Exercise details =
Where the material below has a line containing "o exercício 002</a><br/></li>", start repeating exactly, and keep going through the line containing "o exercício 008</a><br/></li>", with no other lines.

◇ ◇ ◇ ◇ ◇

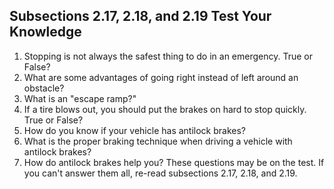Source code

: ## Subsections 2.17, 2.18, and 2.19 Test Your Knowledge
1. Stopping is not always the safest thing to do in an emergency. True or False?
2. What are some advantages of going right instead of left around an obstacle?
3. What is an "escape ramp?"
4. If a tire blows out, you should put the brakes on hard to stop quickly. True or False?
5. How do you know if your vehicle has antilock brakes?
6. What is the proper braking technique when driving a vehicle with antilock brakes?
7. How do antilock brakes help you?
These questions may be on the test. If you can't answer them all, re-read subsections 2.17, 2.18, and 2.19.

◇ ◇ ◇ ◇ ◇

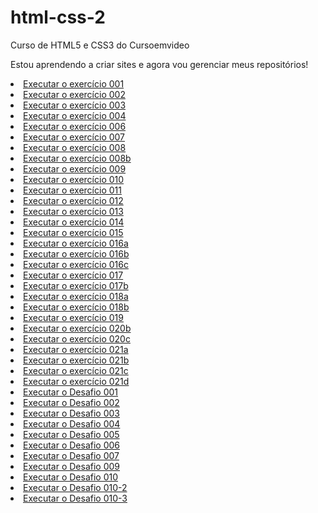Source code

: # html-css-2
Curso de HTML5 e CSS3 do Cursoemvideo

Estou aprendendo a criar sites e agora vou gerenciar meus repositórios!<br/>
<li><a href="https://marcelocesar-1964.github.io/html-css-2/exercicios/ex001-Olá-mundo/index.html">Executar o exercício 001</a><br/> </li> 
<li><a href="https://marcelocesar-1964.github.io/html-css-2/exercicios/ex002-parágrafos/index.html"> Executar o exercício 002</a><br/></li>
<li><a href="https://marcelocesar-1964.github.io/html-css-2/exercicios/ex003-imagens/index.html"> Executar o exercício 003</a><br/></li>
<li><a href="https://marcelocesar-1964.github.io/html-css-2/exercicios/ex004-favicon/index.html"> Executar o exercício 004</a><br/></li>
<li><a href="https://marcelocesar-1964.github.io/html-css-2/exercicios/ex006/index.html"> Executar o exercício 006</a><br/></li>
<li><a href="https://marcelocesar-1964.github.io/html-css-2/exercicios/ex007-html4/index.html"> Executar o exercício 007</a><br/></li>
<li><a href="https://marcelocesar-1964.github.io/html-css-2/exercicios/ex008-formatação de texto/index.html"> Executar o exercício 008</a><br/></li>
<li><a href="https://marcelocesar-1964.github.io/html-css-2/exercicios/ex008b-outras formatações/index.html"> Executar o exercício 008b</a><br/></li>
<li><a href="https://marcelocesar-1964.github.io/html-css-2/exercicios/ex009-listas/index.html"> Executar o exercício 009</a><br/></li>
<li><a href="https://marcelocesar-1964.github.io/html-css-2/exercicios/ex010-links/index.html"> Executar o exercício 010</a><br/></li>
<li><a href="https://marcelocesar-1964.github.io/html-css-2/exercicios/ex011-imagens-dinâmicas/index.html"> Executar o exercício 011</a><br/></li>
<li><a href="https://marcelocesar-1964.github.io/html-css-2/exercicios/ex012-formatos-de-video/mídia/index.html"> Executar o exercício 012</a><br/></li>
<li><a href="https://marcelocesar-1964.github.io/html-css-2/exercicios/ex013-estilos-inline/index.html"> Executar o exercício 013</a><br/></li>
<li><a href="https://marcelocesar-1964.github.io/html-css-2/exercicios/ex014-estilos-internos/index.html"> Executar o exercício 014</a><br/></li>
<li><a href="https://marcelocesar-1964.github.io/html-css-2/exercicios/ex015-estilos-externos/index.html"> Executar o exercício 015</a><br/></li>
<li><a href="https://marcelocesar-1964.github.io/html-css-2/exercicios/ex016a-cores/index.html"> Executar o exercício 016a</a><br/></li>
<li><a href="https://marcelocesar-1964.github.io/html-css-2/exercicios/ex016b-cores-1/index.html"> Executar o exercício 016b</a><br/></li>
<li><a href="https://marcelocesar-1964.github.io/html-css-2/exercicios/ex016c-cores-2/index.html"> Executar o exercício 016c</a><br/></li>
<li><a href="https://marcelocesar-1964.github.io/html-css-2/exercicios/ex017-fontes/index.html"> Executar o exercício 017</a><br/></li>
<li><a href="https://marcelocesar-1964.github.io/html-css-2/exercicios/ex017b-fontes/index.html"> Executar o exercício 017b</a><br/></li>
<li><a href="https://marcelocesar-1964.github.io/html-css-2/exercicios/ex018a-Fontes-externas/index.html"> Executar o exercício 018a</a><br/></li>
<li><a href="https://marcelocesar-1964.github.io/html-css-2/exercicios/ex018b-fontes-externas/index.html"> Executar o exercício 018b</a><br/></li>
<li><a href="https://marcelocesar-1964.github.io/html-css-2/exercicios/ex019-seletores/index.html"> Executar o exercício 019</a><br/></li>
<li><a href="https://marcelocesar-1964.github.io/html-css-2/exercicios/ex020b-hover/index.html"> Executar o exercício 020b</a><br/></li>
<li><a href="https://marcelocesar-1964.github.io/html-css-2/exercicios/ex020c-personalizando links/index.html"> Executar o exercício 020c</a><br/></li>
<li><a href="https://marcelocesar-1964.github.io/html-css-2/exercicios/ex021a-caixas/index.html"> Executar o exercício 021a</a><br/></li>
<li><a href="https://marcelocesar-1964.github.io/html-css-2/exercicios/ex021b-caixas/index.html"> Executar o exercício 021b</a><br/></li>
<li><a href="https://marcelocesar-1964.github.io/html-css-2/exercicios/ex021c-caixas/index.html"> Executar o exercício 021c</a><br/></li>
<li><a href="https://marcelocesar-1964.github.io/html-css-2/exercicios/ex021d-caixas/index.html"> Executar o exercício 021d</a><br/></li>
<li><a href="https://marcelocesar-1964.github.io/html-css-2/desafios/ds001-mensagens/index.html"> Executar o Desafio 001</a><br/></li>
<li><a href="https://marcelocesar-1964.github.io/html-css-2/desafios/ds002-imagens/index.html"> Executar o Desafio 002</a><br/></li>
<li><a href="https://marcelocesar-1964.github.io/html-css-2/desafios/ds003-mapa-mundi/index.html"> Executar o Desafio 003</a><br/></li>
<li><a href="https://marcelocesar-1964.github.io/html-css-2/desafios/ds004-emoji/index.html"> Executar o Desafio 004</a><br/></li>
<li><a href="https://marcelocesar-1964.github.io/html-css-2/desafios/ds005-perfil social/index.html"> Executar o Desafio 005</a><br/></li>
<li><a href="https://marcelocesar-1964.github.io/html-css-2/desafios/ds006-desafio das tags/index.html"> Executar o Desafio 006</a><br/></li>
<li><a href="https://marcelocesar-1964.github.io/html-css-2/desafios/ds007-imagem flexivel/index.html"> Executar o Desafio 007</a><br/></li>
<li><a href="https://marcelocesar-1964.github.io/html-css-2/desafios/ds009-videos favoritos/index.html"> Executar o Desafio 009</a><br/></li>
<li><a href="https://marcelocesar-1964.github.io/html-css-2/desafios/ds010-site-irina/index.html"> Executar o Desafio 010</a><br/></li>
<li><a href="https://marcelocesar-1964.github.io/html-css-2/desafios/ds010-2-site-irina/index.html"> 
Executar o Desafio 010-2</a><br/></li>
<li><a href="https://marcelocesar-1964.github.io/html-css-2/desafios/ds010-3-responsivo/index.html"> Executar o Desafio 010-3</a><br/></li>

◇ ◇ ◇ ◇ ◇

Task result =
<li><a href="https://marcelocesar-1964.github.io/html-css-2/exercicios/ex002-parágrafos/index.html"> Executar o exercício 002</a><br/></li>
<li><a href="https://marcelocesar-1964.github.io/html-css-2/exercicios/ex003-imagens/index.html"> Executar o exercício 003</a><br/></li>
<li><a href="https://marcelocesar-1964.github.io/html-css-2/exercicios/ex004-favicon/index.html"> Executar o exercício 004</a><br/></li>
<li><a href="https://marcelocesar-1964.github.io/html-css-2/exercicios/ex006/index.html"> Executar o exercício 006</a><br/></li>
<li><a href="https://marcelocesar-1964.github.io/html-css-2/exercicios/ex007-html4/index.html"> Executar o exercício 007</a><br/></li>
<li><a href="https://marcelocesar-1964.github.io/html-css-2/exercicios/ex008-formatação de texto/index.html"> Executar o exercício 008</a><br/></li>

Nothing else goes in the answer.